[Stored items]
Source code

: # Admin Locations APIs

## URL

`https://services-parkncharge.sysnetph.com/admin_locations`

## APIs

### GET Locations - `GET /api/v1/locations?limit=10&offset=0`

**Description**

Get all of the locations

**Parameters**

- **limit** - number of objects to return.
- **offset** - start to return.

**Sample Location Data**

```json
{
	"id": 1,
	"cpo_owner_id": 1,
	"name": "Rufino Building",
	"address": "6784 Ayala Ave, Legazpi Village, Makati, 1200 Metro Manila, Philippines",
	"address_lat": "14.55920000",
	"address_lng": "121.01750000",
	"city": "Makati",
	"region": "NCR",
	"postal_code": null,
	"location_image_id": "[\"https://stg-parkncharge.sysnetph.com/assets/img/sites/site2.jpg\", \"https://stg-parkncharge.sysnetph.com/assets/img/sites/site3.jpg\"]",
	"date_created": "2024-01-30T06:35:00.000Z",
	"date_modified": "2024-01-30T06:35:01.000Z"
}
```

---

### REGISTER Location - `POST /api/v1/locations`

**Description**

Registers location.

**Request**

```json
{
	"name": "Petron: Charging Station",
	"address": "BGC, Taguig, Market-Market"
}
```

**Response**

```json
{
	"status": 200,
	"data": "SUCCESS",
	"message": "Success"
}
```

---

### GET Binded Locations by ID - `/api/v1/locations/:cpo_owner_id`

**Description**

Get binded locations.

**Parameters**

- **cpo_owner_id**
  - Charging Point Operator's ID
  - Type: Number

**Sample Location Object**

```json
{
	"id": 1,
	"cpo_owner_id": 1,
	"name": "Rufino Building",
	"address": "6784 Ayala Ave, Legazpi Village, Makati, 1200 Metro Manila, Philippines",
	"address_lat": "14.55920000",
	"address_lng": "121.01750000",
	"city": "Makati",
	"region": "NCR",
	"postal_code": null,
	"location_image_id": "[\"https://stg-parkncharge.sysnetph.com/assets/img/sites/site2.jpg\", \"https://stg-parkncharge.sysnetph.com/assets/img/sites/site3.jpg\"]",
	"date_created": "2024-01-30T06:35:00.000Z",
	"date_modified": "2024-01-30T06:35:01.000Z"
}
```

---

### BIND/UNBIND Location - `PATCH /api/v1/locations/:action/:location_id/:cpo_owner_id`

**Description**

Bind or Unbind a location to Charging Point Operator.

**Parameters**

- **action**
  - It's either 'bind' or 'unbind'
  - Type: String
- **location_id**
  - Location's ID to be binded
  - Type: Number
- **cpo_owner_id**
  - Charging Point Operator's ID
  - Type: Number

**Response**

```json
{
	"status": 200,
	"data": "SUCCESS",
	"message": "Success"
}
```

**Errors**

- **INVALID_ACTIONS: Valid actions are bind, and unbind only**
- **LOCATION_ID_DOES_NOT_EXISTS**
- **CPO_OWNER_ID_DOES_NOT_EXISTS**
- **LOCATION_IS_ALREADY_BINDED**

▶ [The problem]:
The word "limit" appears in some lines of the data. Copy every one of those lines.

▶ [Answer section]:
### GET Locations - `GET /api/v1/locations?limit=10&offset=0`
- **limit** - number of objects to return.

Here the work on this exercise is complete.